Les multilatéraux (la Banque Mondiale notamment) se sont montrés plutôt fermés au financement du nucléaire. Les banques ont une position réticente vis-à-vis du nucléaire, beaucoup plus marquée depuis l’accident de Fukushima, avec en particulier la crainte d’un impact négatif sur leur image (« reputational risk »).

Des garanties sont particulièrement nécessaires pour les premiers projets GEN III+. En raison de leur caractère innovant, les projets GEN III+ (réacteurs 3ème génération) n’attirent pas les financements privés. Lorsqu’ils sont disponibles, le coût de ces financements est trop élevé car les primes de risque demandées par les investisseurs privés sont élevées. Cela reflète l’aversion au risque et l’absence de retour d’expérience industrielle de ces projets GEN III+.

A titre indicatif, lorsque le coût du capital (« WACC »[3]) passe de 5 % à 10 %, le coût total de l’investissement double et le coût du kWh produit augmente de 80 %. Des garanties de crédit sont donc nécessaires pour attirer des capitaux privés dans le financement des prochains projets GEN III+, réduire leur coût en capital et rendre ainsi les premiers projets nucléaires compétitifs pendant la phase de développement commercial.

 

Cadre durable et financement innovant

La relance d’investissements nucléaires en Europe nécessite la mise en place de nouvelles mesures à deux niveaux. D’abord, premier niveau, il est nécessaire de bâtir un cadre d’investissement durable, associant des politiques publiques plus incitatives et une réforme du marché de l’électricité européen. Ensuite, second niveau, des mesures plus transitoires immédiates doivent assurer la faisabilité et le lancement de quelques « têtes de série », démonstrateurs indispensables pour regagner la confiance des investisseurs.

 

Définir un cadre durable

Le niveau 1 implique des changements assez fondamentaux dans le cadre de la politique énergétique européenne et dans la politique des Etats-membres. Il s’agit avant tout d’orienter le marché de l’électricité vers les énergies à bas-carbone (renouvelables, nucléaire puis la capture et séquestration du CO2).

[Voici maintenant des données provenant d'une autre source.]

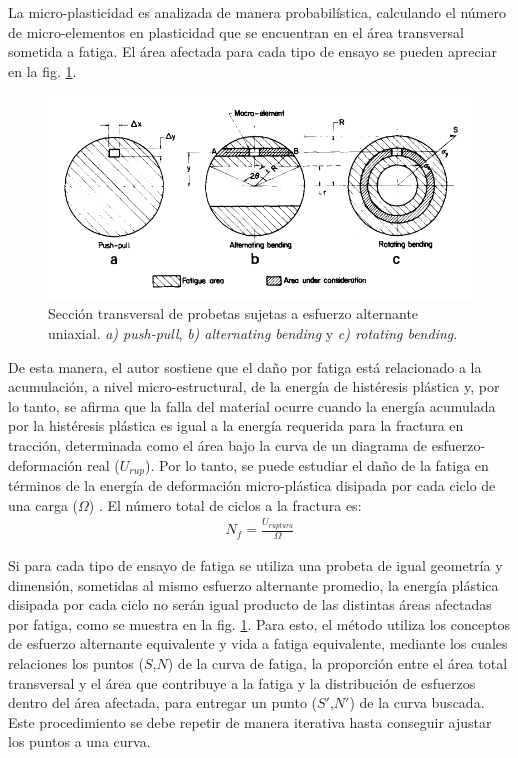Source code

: La micro-plasticidad es analizada de manera probabilística, calculando el número de micro-elementos en plasticidad que se encuentran en el área transversal sometida a fatiga. El área afectada para cada tipo de ensayo se pueden apreciar en la fig. \ref{fig:affar_fat}.

\begin{figure}[h]
\centering
\includegraphics[scale=1]{Imagenes/affectedarea_fatigue.pdf}
\caption{Sección transversal de probetas sujetas a esfuerzo alternante uniaxial. \textit{a) push-pull}, \textit{b) alternating bending} y \textit{c) rotating bending}. \cite{esin1980method}}
\label{fig:affar_fat}
\end{figure}

De esta manera, el autor sostiene que el daño por fatiga está relacionado a la acumulación, a nivel micro-estructural, de la energía de histéresis plástica y, por lo tanto, se afirma que la falla del material ocurre cuando la energía acumulada por la histéresis plástica es igual a la energía requerida para la fractura en tracción, determinada como el área bajo la curva de un diagrama de esfuerzo-deformación real ($U_{rup}$). Por lo tanto, se puede estudiar el daño de la fatiga en términos de la energía de deformación micro-plástica disipada por cada ciclo de una carga ($\Omega$) \cite{esin1967stress}. El número total de ciclos a la fractura es:
\begin{gather}
	N_f = \frac{U_{ruptura}}{\Omega}
\end{gather} 

Si para cada tipo de ensayo de fatiga se utiliza una probeta de igual geometría y dimensión, sometidas al mismo esfuerzo alternante promedio, la energía plástica disipada por cada ciclo no serán igual producto de las distintas áreas afectadas por fatiga, como se muestra en la fig. \ref{fig:affar_fat}. Para esto, el método utiliza los conceptos de esfuerzo alternante equivalente y vida a fatiga equivalente, mediante los cuales relaciones los puntos ($S$,$N$) de la curva de fatiga, la proporción entre el área total transversal y el área que contribuye a la fatiga y la distribución de esfuerzos dentro del área afectada, para entregar un punto ($S'$,$N'$) de la curva buscada. Este procedimiento se debe repetir de manera iterativa hasta conseguir ajustar los puntos a una curva.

Cela passe par la réforme en cours du marché européen (ETS) des permis d’émission de CO2, lequel n’est pas incitatif aujourd’hui avec un prix inférieur à 10€/tCO2.

La mise en place d’un stock régulateur (Market Stability Reserve) et d’un plafond d’émission plus rapidement restrictif à partir de 2019 devrait permettre de maintenir un prix plus incitatif sur le marché ETS.

Mais ceci implique aussi une aide à l’investissement. En effet toutes ces technologies non carbonées sont très capitalistiques et la rentabilité de l’investissement initial est à la merci d’une forte volatilité du prix de vente de l’électricité sur la durée de vie de l’unité. Les schémas fondés sur un contrat à long terme entre fournisseur et consommateur apportent alors une réponse satisfaisante aux deux parties : prix de vente sécurisé sur une longue période justifiant l’investissement chez le fournisseur et assurant la stabilité des coûts chez le consommateur.

Le schéma finlandais appliqué à l’entreprise TVO va même un cran plus loin, les grands consommateurs d’électricité (industrie du papier, municipalités, etc.) étant à la fois clients et actionnaires de TVO et payant le kWh au coût moyen de production.

Enfin, il faut compléter ces mesures touchant toutes les énergies non carbonées par des mesures visant à supprimer les distorsions de concurrence actuelles entre énergies renouvelables et nucléaire. Il s’agit en premier lieu du risque politique. Ainsi, les taxes spécifiques imposées aux capacités nucléaires dans plusieurs pays européens (Allemagne, Belgique, Suède) montrent combien le risque est grand de voir la rente de long terme de l’investissement confisquée par la puissance publique.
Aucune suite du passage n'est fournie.